• **Records for the exercise**

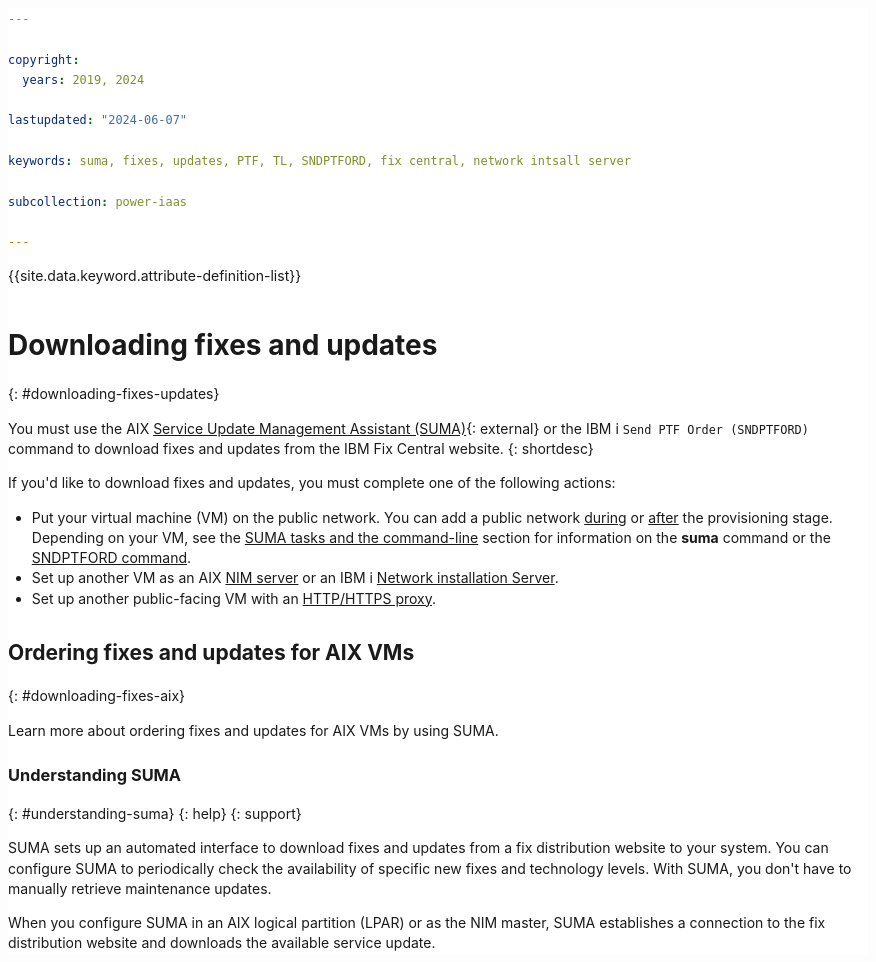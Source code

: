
 ```yaml
---

copyright:
  years: 2019, 2024

lastupdated: "2024-06-07"

keywords: suma, fixes, updates, PTF, TL, SNDPTFORD, fix central, network intsall server

subcollection: power-iaas

---
```


{{site.data.keyword.attribute-definition-list}}

# Downloading fixes and updates
{: #downloading-fixes-updates}

You must use the AIX [Service Update Management Assistant (SUMA)](https://www.ibm.com/support/knowledgecenter/ssw_aix_72/install/serv_update_mgt.html){: external} or the IBM i `Send PTF Order (SNDPTFORD)` command to download fixes and updates from the IBM Fix Central website.
{: shortdesc}

If you'd like to download fixes and updates, you must complete one of the following actions:
- Put your virtual machine (VM) on the public network. You can add a public network [during](/docs/power-iaas?topic=power-iaas-creating-power-virtual-server#configuring-instance) or [after](/docs/power-iaas?topic=power-iaas-modifying-instance#adding-removing-network) the provisioning stage. Depending on your VM, see the [SUMA tasks and the command-line](#suma-tasks-cli) section for information on the **suma** command or the [SNDPTFORD command](#sndptford-command).
- Set up another VM as an AIX [NIM server](/docs/power-iaas?topic=power-iaas-provisioning-nim) or an IBM i [Network installation Server](#ibmi-network-server).
- Set up another public-facing VM with an [HTTP/HTTPS proxy](#configuring-aix-proxy).

## Ordering fixes and updates for AIX VMs
{: #downloading-fixes-aix}

Learn more about ordering fixes and updates for AIX VMs by using SUMA.

### Understanding SUMA
{: #understanding-suma}
{: help}
{: support}

SUMA sets up an automated interface to download fixes and updates from a fix distribution website to your system. You can configure SUMA to periodically check the availability of specific new fixes and technology levels. With SUMA, you don't have to manually retrieve maintenance updates.

When you configure SUMA in an AIX logical partition (LPAR) or as the NIM master, SUMA establishes a connection to the fix distribution website and downloads the available service update.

• **Work request**
Lines from the one containing "SUMA sets up" to the last line above, both included: copy these exactly and write nothing else.

• **Exercise answer**
SUMA sets up an automated interface to download fixes and updates from a fix distribution website to your system. You can configure SUMA to periodically check the availability of specific new fixes and technology levels. With SUMA, you don't have to manually retrieve maintenance updates.

When you configure SUMA in an AIX logical partition (LPAR) or as the NIM master, SUMA establishes a connection to the fix distribution website and downloads the available service update.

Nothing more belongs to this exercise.